The collected dataset consists of 6000 English and 891 Turkish tweets. In the data analysis process, unnecessary characters, duplicate data, and meaningless expressions were removed in the text preprocessing stage; in addition, only the content that provided semantic integrity was used in the analysis. As a result of the cleaning process, the number of English tweets decreased to 5370, and the number of Turkish tweets decreased to 858. The resulting dataset was used in the sentiment analysis and topic modelling stages, contributing to the determination of public perception of EVs.

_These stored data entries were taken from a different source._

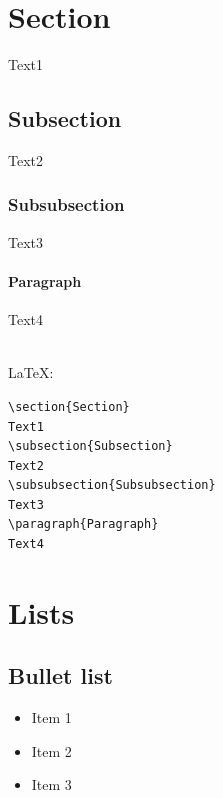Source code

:\documentclass[12pt,nonacm,acmlarge,titlepage,screen]{acmart}
\begin{document}
\noindent\begin{minipage}[t]{\textwidth}
\section{Section}
Text1
\subsection{Subsection}
Text2
\subsubsection{Subsubsection}
Text3
\paragraph{Paragraph}
Text4
\end{minipage}~\\

\noindent\LaTeX:
\begin{Verbatim}[frame=single]
\section{Section}
Text1
\subsection{Subsection}
Text2
\subsubsection{Subsubsection}
Text3
\paragraph{Paragraph}
Text4
\end{Verbatim}

\section*{Lists}

\subsection*{Bullet list}

\begin{itemize}
    \item Item 1
    \item Item 2
    \item[$\checkmark$] Item 3 
\end{itemize}
\end{document}
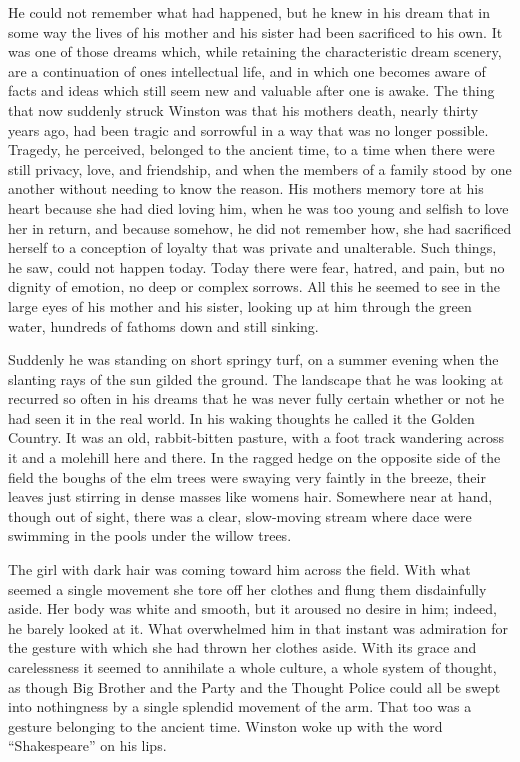 He could not remember what had happened, but he knew in his dream that
in some way the lives of his mother and his sister had been sacrificed
to his own. It was one of those dreams which, while retaining the
characteristic dream scenery, are a continuation of
one\textquotesingle s intellectual life, and in which one becomes aware
of facts and ideas which still seem new and valuable after one is awake.
The thing that now suddenly struck Winston was that his
mother\textquotesingle s death, nearly thirty years ago, had been tragic
and sorrowful in a way that was no longer possible. Tragedy, he
perceived, belonged to the ancient time, to a time when there were still
privacy, love, and friendship, and when the members of a family stood by
one another without needing to know the reason. His
mother\textquotesingle s memory tore at his heart because she had died
loving him, when he was too young and selfish to love her in return, and
because somehow, he did not remember how, she had sacrificed herself to
a conception of loyalty that was private and unalterable. Such things,
he saw, could not happen today. Today there were fear, hatred, and pain,
but no dignity of emotion, no deep or complex sorrows. All this he
seemed to see in the large eyes of his mother and his sister, looking up
at him through the green water, hundreds of fathoms down and still
sinking.

Suddenly he was standing on short springy turf, on a summer evening when
the slanting rays of the sun gilded the ground. The landscape that he
was looking at recurred so often in his dreams that he was never fully
certain whether or not he had seen it in the real world. In his waking
thoughts he called it the Golden Country. It was an old, rabbit-bitten
pasture, with a foot track wandering across it and a molehill here and
there. In the ragged hedge on the opposite side of the field the boughs
of the elm trees were swaying very faintly in the breeze, their leaves
just stirring in dense masses like women\textquotesingle s hair.
Somewhere near at hand, though out of sight, there was a clear,
slow-moving stream where dace were swimming in the pools under the
willow trees.

The girl with dark hair was coming toward him across the field. With
what seemed a single movement she tore off her clothes and flung them
disdainfully aside. Her body was white and smooth, but it aroused no
desire in him; indeed, he barely looked at it. What overwhelmed him in
that instant was admiration for the gesture with which she had thrown
her clothes aside. With its grace and carelessness it seemed to
annihilate a whole culture, a whole system of thought, as though Big
Brother and the Party and the Thought Police could all be swept into
nothingness by a single splendid movement of the arm. That too was a
gesture belonging to the ancient time. Winston woke up with the word
``Shakespeare'' on his lips.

The final dataset used in the study consisted of 5370 English and 858 Turkish tweets after preprocessing. While this dataset provides a rich and diverse source of user opinions, it may also carry potential biases. For instance, certain demographic groups (e.g., younger, tech-savvy users) may be over-represented on social media platforms like X. Additionally, users expressing strong opinions are more likely to post about EVs, possibly skewing the dataset toward more polarised views. These limitations were considered during analysis and interpretation.

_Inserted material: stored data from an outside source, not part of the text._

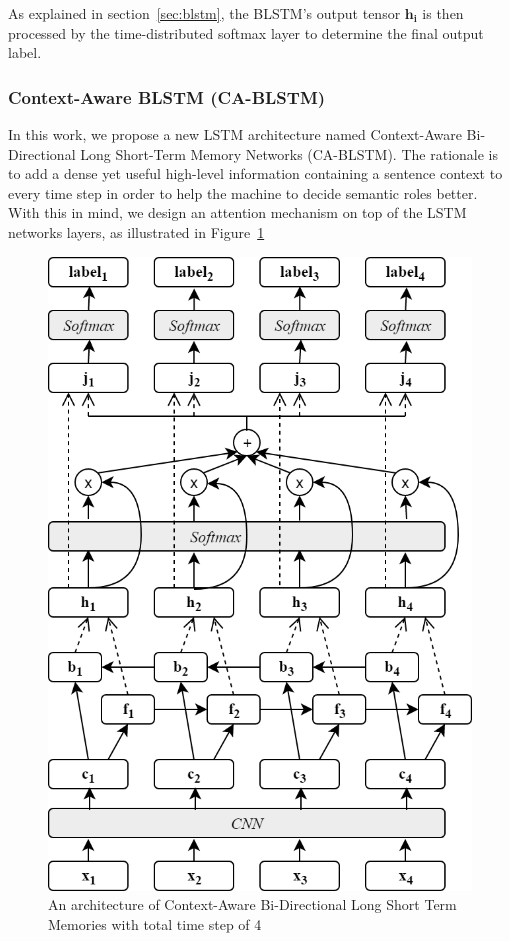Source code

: As explained in section~\ref{sec:blstm}, the BLSTM's output tensor $\mathbf{h_{i}}$ is then processed by the time-distributed softmax layer to determine the final output label.

\subsubsection{Context-Aware BLSTM (CA-BLSTM)}
In this work, we propose a new LSTM architecture named Context-Aware Bi-Directional Long Short-Term Memory Networks (CA-BLSTM). The rationale is to add a dense yet useful high-level information containing a sentence context to every time step in order to help the machine to decide semantic roles better. With this in mind, we design an attention mechanism on top of the LSTM networks layers, as illustrated in Figure~\ref{fig:cabilstm} 

\begin{figure}
	\centering
	\includegraphics[width=0.75\linewidth]{images/cabilstm}
	\caption{An architecture of Context-Aware Bi-Directional Long Short Term Memories with total time step of 4}
	\label{fig:cabilstm}
\end{figure}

The sample dataset is shown in

Table 1. Sample dataset.

Tweet	Language
Fully EVs are impractical for most people and will be replaced by some form of hybrid technology in the not-too-distant future.	Tr
Don’t buy an electric car, it explodes in an accident	Tr
I have a question for electric vehicle owners, let’s say the charging time is 1 h or there is a queue, isn’t that annoying?	Tr
If you want more EVs to be sold, you need to increase the penalties and sanctions against friends who park in front of charging stations. Otherwise, many people will not invest in EVs in this way. A scenario where charging is a problem would scare everyone.	Tr
The electric car market is moving very fast, although it is stressful, slowly everyone is looking hot	Tr
Visited China last year. Their electric car offerings are better, from a local perspective. More of the features they care about, significantly cheaper, better compatibility with charging stations, etc.	En
Electricity much cheaper than gasoline. Thanks for making electricity cheaper. It makes driving an electric car even better now!	En
Shifting gears from speed to sustainability, the high-performance sports car is giving way to eco-friendly EVs that accelerate the future of transport	En
BYD is growing fast here cuz oil prices are too expensive	En
Those electric cars are extremely dangerous due to the battery! I would never buy an electric car!	En

.

3.2. Text Mining

Text mining is an interdisciplinary research field that aims to extract meaningful information from large text data [35]. Text mining, which includes natural language processing (NLP), machine learning, and statistical methods, is a process of extracting insights from unstructured texts [36]. Today, it has a wide range of applications, from social media posts to academic articles, from emails to customer reviews. Especially in the era of big data, text mining has become a critical tool to support informed decision-making [37,38].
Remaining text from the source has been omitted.